Update - April 2018:
PowerApps now has an experimental feature that can be turned on to increase the 500 row limit. I've not tested it with large sets but its a nice step forward.
To increase the limit, in the app developer studio (web or desktop) go to File->App Settings->Experimental Features and scroll to the bottom of the list. There you will see a box that allows you to enter a number to set the limit higher for your app
With the recent update to Power BI which enables developers to embed PowerApps directly into reports, I feel the adoption of PowerApps will accelerate greatly when people start to realise the potential of this union of technologies.
I’ve been fortunate enough to be able to work with PowerApps on a large enterprise scale project and I feel the biggest consideration that needs to be taken into account is a design decision made by the PowerApps team called delegation, and the 500 record limit that is associated with it.
What is Delegation?
You see, PowerApps is mainly aimed at mobile devices such as phones and tablets. As these devices generally are not as powerful or have as much memory as laptops and desktops, delegation was introduced as a mechanism for reducing the processing done on device.
The basic principle is to push (delegate) as much processing down onto the data layer as is possible, and have the data layer do the heavy lifting and return the results. In theory this is a great idea, however not all data sources support delegation and, at the time if writing, only a small subset of functions support delegation.
Again at the time of writing you can do simple things such as basic sorting, filtering and searching for records (however there are a lot of ways this falls down too).
Other basic functions, such as simple aggregations (count, sum, average etc) do not currently support delegation, although I’m pretty sure this won’t be like that forever.
For a full list of functions and data sources that support delegation see the link below
https://powerapps.microsoft.com/en-us/tutorials/delegation-overview/
The 500 Record Limit
Ok so, if either the data source, or any of the functions used in a formula (as it is quite common to nest functions) don’t support delegation, then PowerApps attempts to pull all the data from the referenced data source down locally. However, due to PowerApps being targeted at mobile, it will only ever get the first 500 records.

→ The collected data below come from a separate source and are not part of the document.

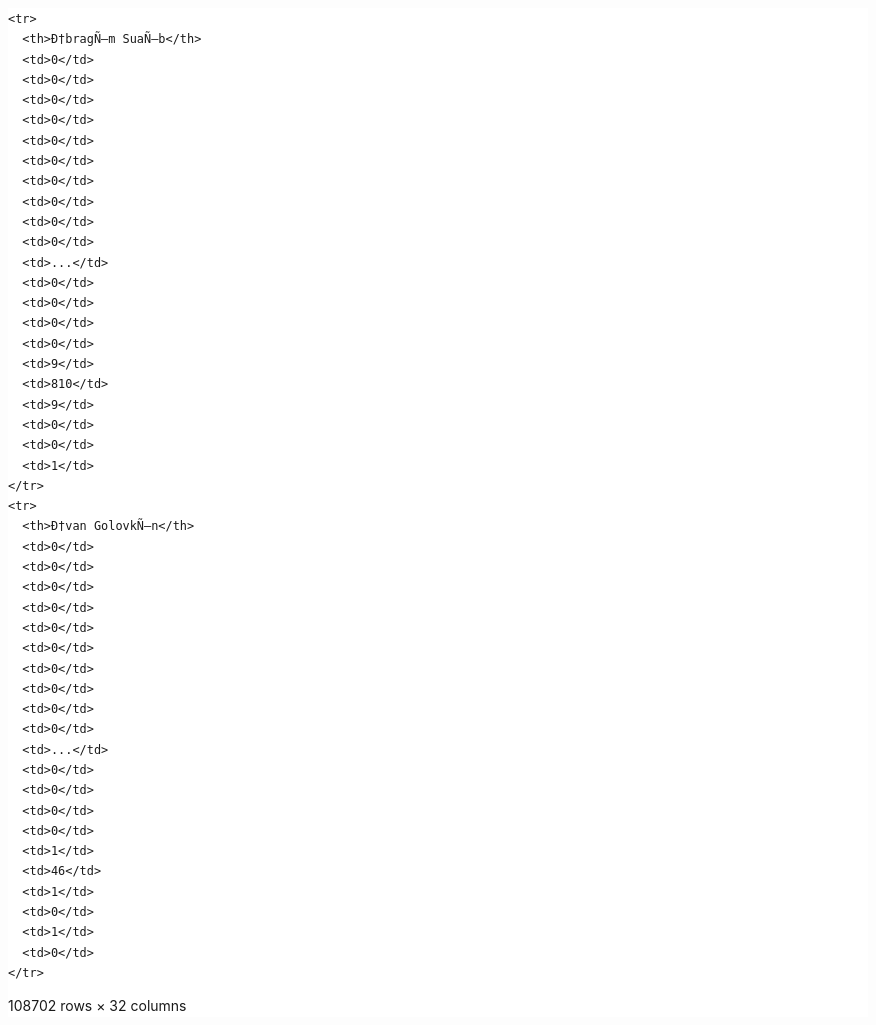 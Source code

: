     <tr>
      <th>Ð†bragÑ–m SuaÑ–b</th>
      <td>0</td>
      <td>0</td>
      <td>0</td>
      <td>0</td>
      <td>0</td>
      <td>0</td>
      <td>0</td>
      <td>0</td>
      <td>0</td>
      <td>0</td>
      <td>...</td>
      <td>0</td>
      <td>0</td>
      <td>0</td>
      <td>0</td>
      <td>9</td>
      <td>810</td>
      <td>9</td>
      <td>0</td>
      <td>0</td>
      <td>1</td>
    </tr>
    <tr>
      <th>Ð†van GolovkÑ–n</th>
      <td>0</td>
      <td>0</td>
      <td>0</td>
      <td>0</td>
      <td>0</td>
      <td>0</td>
      <td>0</td>
      <td>0</td>
      <td>0</td>
      <td>0</td>
      <td>...</td>
      <td>0</td>
      <td>0</td>
      <td>0</td>
      <td>0</td>
      <td>1</td>
      <td>46</td>
      <td>1</td>
      <td>0</td>
      <td>1</td>
      <td>0</td>
    </tr>
  </tbody>
</table>
<p>108702 rows × 32 columns</p>
</div>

So lets say for example your data source is a SQL Server table, which does support delegation, and this table contains 10,000 records, if you use a function as part of a formula that doesn’t support delegation you will only ever get the first 500 records and it does this silently.
Now you may get a little blue dot on your formula telling you that this code doesn’t support delegation, but from my experience this is not always the case. This can lead to situations of a developer (i.e. you) chasing your tail when data doesn’t reconcile between the source and the app.
The Workaround
To work around this, I devised a way to use something called Collections within PowerApps. Collections are essentially variant type arrays, for those of you with a programming background. For those not fortunate(?) enough to have that background, collections are just a table where columns that can store anything from text to pictures and even other collections.
The key to this is two fold, firstly I discovered that the 500 record limit does not apply to collections, i.e. you can store as many records in a collection as you like.
Secondly I had initially thought that the 500 record limit was imposed in each function that didn’t support delegation, however it turns out that’s incorrect, which means, once the data is loaded into a collection, regardless of the number of records, all functions work across all data in the collection. Great right?
So all we need to do is get the data into a collection and we can use that instead of the data source in the app.
It does mean anywhere you would update the data you need to update the collection and the base data source so that they stay in synch, which does present some issues itself, but these are achievable too.
This approach relies on your data source having a numeric unique ID on each record, it doesn’t have to be totally contiguous, gaps in the ID may result in the code needing to do extra iterations but it wont cause any errors.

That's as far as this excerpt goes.